(Saved data entries)
※
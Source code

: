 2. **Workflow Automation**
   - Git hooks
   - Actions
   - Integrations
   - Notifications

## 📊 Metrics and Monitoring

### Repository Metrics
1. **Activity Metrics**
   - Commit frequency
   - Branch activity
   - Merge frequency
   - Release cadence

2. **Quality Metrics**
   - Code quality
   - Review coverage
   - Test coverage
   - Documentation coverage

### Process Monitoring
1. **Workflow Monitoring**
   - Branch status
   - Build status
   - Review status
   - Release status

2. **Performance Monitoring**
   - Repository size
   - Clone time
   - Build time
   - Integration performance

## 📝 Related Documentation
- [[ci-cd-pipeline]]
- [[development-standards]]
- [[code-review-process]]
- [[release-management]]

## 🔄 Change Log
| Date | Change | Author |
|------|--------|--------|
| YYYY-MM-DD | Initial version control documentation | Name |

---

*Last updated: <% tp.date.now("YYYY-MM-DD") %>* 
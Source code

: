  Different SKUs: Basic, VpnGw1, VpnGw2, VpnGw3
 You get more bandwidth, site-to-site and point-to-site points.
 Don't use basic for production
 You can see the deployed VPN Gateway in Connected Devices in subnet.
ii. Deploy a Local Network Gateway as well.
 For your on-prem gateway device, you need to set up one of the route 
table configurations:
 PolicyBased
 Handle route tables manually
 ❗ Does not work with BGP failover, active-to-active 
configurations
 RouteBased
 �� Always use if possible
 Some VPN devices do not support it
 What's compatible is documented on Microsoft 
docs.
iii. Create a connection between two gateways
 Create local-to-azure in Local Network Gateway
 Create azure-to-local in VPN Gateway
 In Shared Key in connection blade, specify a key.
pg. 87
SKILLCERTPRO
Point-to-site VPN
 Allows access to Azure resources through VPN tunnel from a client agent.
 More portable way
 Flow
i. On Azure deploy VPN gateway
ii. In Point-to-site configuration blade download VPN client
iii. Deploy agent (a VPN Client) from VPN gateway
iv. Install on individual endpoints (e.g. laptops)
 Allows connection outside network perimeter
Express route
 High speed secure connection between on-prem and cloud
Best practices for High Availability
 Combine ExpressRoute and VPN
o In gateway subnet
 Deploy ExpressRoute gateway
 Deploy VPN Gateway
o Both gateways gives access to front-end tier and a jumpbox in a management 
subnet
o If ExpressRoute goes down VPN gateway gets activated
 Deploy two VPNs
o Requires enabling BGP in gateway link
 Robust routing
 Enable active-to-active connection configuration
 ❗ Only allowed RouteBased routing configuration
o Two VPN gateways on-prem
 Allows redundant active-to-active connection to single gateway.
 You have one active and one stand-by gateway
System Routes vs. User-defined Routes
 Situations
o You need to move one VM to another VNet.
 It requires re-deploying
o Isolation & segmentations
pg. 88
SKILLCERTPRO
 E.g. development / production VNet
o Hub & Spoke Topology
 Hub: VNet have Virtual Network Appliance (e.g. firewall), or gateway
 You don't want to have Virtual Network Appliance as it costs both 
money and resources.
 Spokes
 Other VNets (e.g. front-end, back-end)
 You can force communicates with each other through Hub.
※
▶ _Exercise goal_: Could you find each line in the entries that contains the string "gateways" and copy it?

▶ _Worked solution_:
iii. Create a connection between two gateways
o Both gateways gives access to front-end tier and a jumpbox in a management 
o Two VPN gateways on-prem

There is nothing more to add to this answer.